> What is required
Apart from the pictures, every record here must be copied word for word.

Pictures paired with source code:
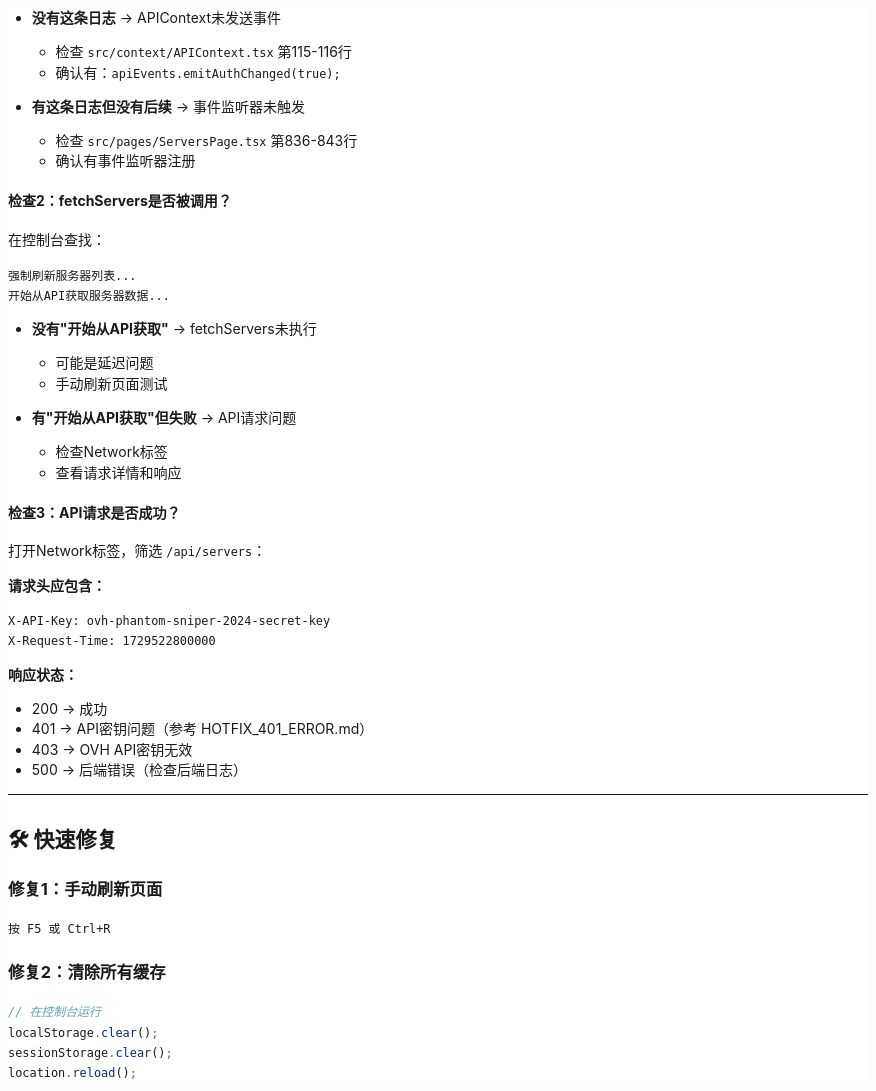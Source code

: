 - **没有这条日志** → APIContext未发送事件
  - 检查 `src/context/APIContext.tsx` 第115-116行
  - 确认有：`apiEvents.emitAuthChanged(true);`

- **有这条日志但没有后续** → 事件监听器未触发
  - 检查 `src/pages/ServersPage.tsx` 第836-843行
  - 确认有事件监听器注册

#### 检查2：fetchServers是否被调用？

在控制台查找：
```
强制刷新服务器列表...
开始从API获取服务器数据...
```

- **没有"开始从API获取"** → fetchServers未执行
  - 可能是延迟问题
  - 手动刷新页面测试

- **有"开始从API获取"但失败** → API请求问题
  - 检查Network标签
  - 查看请求详情和响应

#### 检查3：API请求是否成功？

打开Network标签，筛选 `/api/servers`：

**请求头应包含：**
```
X-API-Key: ovh-phantom-sniper-2024-secret-key
X-Request-Time: 1729522800000
```

**响应状态：**
- 200 → 成功
- 401 → API密钥问题（参考 HOTFIX_401_ERROR.md）
- 403 → OVH API密钥无效
- 500 → 后端错误（检查后端日志）

---

## 🛠️ 快速修复

### 修复1：手动刷新页面
```
按 F5 或 Ctrl+R
```

### 修复2：清除所有缓存
```javascript
// 在控制台运行
localStorage.clear();
sessionStorage.clear();
location.reload();
```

> Expected answer
Source code

: - **没有这条日志** → APIContext未发送事件
  - 检查 `src/context/APIContext.tsx` 第115-116行
  - 确认有：`apiEvents.emitAuthChanged(true);`

- **有这条日志但没有后续** → 事件监听器未触发
  - 检查 `src/pages/ServersPage.tsx` 第836-843行
  - 确认有事件监听器注册

#### 检查2：fetchServers是否被调用？

在控制台查找：
```
强制刷新服务器列表...
开始从API获取服务器数据...
```

- **没有"开始从API获取"** → fetchServers未执行
  - 可能是延迟问题
  - 手动刷新页面测试

- **有"开始从API获取"但失败** → API请求问题
  - 检查Network标签
  - 查看请求详情和响应

#### 检查3：API请求是否成功？

打开Network标签，筛选 `/api/servers`：

**请求头应包含：**
```
X-API-Key: ovh-phantom-sniper-2024-secret-key
X-Request-Time: 1729522800000
```

**响应状态：**
- 200 → 成功
- 401 → API密钥问题（参考 HOTFIX_401_ERROR.md）
- 403 → OVH API密钥无效
- 500 → 后端错误（检查后端日志）

---

## 🛠️ 快速修复

### 修复1：手动刷新页面
```
按 F5 或 Ctrl+R
```

### 修复2：清除所有缓存
```javascript
// 在控制台运行
localStorage.clear();
sessionStorage.clear();
location.reload();
```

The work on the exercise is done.